__YOUR TASK__.
Please repeat the listing below exactly, but do not include its pictures.

________

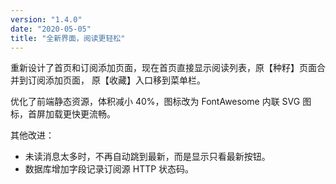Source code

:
 ```yaml
---
version: "1.4.0"
date: "2020-05-05"
title: "全新界面，阅读更轻松"
---
```


重新设计了首页和订阅添加页面，现在首页直接显示阅读列表，原【种籽】页面合并到订阅添加页面，
原【收藏】入口移到菜单栏。

优化了前端静态资源，体积减小 40%，图标改为 FontAwesome 内联 SVG 图标，首屏加载更快更流畅。

其他改进：

- 未读消息太多时，不再自动跳到最新，而是显示只看最新按钮。
- 数据库增加字段记录订阅源 HTTP 状态码。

________

__RESULT OF THIS TASK__.
Source code

:
 ```yaml
---
version: "1.4.0"
date: "2020-05-05"
title: "全新界面，阅读更轻松"
---
```


重新设计了首页和订阅添加页面，现在首页直接显示阅读列表，原【种籽】页面合并到订阅添加页面，
原【收藏】入口移到菜单栏。

优化了前端静态资源，体积减小 40%，图标改为 FontAwesome 内联 SVG 图标，首屏加载更快更流畅。

其他改进：

- 未读消息太多时，不再自动跳到最新，而是显示只看最新按钮。
- 数据库增加字段记录订阅源 HTTP 状态码。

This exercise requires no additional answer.